Repeat the lines of the material below exactly, beginning at the one with "- *Type:* number" and stopping after the last.

**ENTRIES PROVIDED**
....
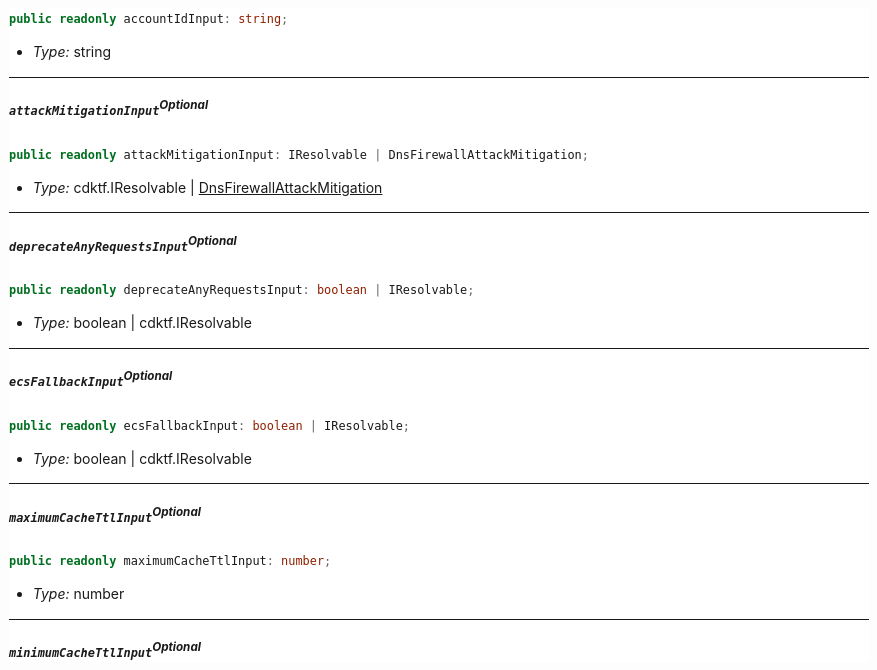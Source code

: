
 ```typescript
public readonly accountIdInput: string;
```

- *Type:* string

---

##### `attackMitigationInput`<sup>Optional</sup> <a name="attackMitigationInput" id="@cdktf/provider-cloudflare.dnsFirewall.DnsFirewall.property.attackMitigationInput"></a>

```typescript
public readonly attackMitigationInput: IResolvable | DnsFirewallAttackMitigation;
```

- *Type:* cdktf.IResolvable | <a href="#@cdktf/provider-cloudflare.dnsFirewall.DnsFirewallAttackMitigation">DnsFirewallAttackMitigation</a>

---

##### `deprecateAnyRequestsInput`<sup>Optional</sup> <a name="deprecateAnyRequestsInput" id="@cdktf/provider-cloudflare.dnsFirewall.DnsFirewall.property.deprecateAnyRequestsInput"></a>

```typescript
public readonly deprecateAnyRequestsInput: boolean | IResolvable;
```

- *Type:* boolean | cdktf.IResolvable

---

##### `ecsFallbackInput`<sup>Optional</sup> <a name="ecsFallbackInput" id="@cdktf/provider-cloudflare.dnsFirewall.DnsFirewall.property.ecsFallbackInput"></a>

```typescript
public readonly ecsFallbackInput: boolean | IResolvable;
```

- *Type:* boolean | cdktf.IResolvable

---

##### `maximumCacheTtlInput`<sup>Optional</sup> <a name="maximumCacheTtlInput" id="@cdktf/provider-cloudflare.dnsFirewall.DnsFirewall.property.maximumCacheTtlInput"></a>

```typescript
public readonly maximumCacheTtlInput: number;
```

- *Type:* number

---

##### `minimumCacheTtlInput`<sup>Optional</sup> <a name="minimumCacheTtlInput" id="@cdktf/provider-cloudflare.dnsFirewall.DnsFirewall.property.minimumCacheTtlInput"></a>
....
**RESPONSE BELOW**
- *Type:* number

---

##### `minimumCacheTtlInput`<sup>Optional</sup> <a name="minimumCacheTtlInput" id="@cdktf/provider-cloudflare.dnsFirewall.DnsFirewall.property.minimumCacheTtlInput"></a>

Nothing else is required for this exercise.